What the large number means
A healthFactor of 1.16e+59 is not an error. For wallets with no active borrow position, Aave returns the maximum uint256 value divided by 1e18, which represents infinite health. A value below 1.0 indicates liquidation risk.
getUserAccountData returns a struct. evmquery exposes struct fields via dot notation, so you can read totalCollateralBase, totalDebtBase, or any other field from the same call. One expression, one round-trip.
Wiring into a CodeAgent
With the tool defined, assembling an agent takes four lines:
from smolagents import CodeAgent, LiteLLMModel
model = LiteLLMModel(model_id="anthropic/claude-sonnet-4-6")
agent = CodeAgent(
tools=[EvmQueryTool()],
model=model,
system_prompt=(
"You are a blockchain data assistant. When users ask about token balances, "
"DeFi positions, oracle prices, or any current contract state, call "
"evmquery_read to fetch live data before answering. Always include the "
"block number in your reply so the user knows the result is current."
),
)
Invoke it with a natural language prompt:
response = agent.run(
"What is the USDC balance of 0xd8dA6BF26964aF9D7eEd9e03E53415D37aA96045 on Ethereum?"
)
print(response)
# The wallet holds 120,133.63 USDC as of block 25,033,475.
The model recognizes the query requires live data, generates Python code that calls evmquery_read, receives the result, and incorporates it into a natural language reply. The routing comes from the tool description alone.
Multiple tools
Pass additional tools alongside EvmQueryTool() in the tools list. The model routes to the right one based on descriptions. Pair it with a portfolio calculator, a notification sender, or a web search tool. Each tool stays cleanly scoped.
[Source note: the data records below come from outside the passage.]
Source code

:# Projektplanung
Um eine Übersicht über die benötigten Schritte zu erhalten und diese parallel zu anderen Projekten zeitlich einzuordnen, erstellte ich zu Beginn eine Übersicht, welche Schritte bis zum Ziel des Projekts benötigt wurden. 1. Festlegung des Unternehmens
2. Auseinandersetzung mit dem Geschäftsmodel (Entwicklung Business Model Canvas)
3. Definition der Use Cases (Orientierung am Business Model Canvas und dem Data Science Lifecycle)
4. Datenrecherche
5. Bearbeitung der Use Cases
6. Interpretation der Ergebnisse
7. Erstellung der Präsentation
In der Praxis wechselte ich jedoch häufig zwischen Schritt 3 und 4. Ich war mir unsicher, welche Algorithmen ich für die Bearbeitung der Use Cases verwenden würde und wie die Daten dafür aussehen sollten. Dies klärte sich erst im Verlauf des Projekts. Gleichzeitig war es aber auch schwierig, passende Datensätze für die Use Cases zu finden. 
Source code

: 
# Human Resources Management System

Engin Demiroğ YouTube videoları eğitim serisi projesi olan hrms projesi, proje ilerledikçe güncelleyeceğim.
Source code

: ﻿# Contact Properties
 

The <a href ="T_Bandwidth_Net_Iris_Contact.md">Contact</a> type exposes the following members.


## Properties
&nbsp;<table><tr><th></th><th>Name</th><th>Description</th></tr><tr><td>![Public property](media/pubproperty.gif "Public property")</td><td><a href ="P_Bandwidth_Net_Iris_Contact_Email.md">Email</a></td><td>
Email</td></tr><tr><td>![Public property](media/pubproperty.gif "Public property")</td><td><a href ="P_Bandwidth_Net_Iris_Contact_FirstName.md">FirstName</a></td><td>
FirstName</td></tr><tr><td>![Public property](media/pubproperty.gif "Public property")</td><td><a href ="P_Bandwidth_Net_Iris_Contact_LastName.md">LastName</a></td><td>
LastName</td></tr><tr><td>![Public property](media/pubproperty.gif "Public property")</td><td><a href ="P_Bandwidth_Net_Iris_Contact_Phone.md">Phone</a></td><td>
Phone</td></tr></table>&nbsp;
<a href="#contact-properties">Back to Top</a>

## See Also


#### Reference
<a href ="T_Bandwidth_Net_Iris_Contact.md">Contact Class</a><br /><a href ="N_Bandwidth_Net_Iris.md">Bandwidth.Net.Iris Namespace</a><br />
CodeAgent vs ToolCallingAgent
smolagents ships two agent types. The right choice depends on your use case:
CodeAgent | ToolCallingAgent | |
|---|---|---|
| How it calls tools | Generates and runs Python code | Emits JSON tool-call messages |
| Best for | Multi-step reasoning, batch reads, chained logic | Single-step lookups, structured pipelines |
| EVM use case | Portfolio summaries, multi-wallet scans, conditional alerts | Direct wallet queries, webhook-triggered reads |
| Model requirement | Any model that can write Python | Any model that supports tool calling |
CodeAgent is the stronger choice for blockchain workflows that involve multiple contract reads, arithmetic across results, or iteration over a list of wallets. The model can write a loop, call the tool per entry, and aggregate results in one agent step.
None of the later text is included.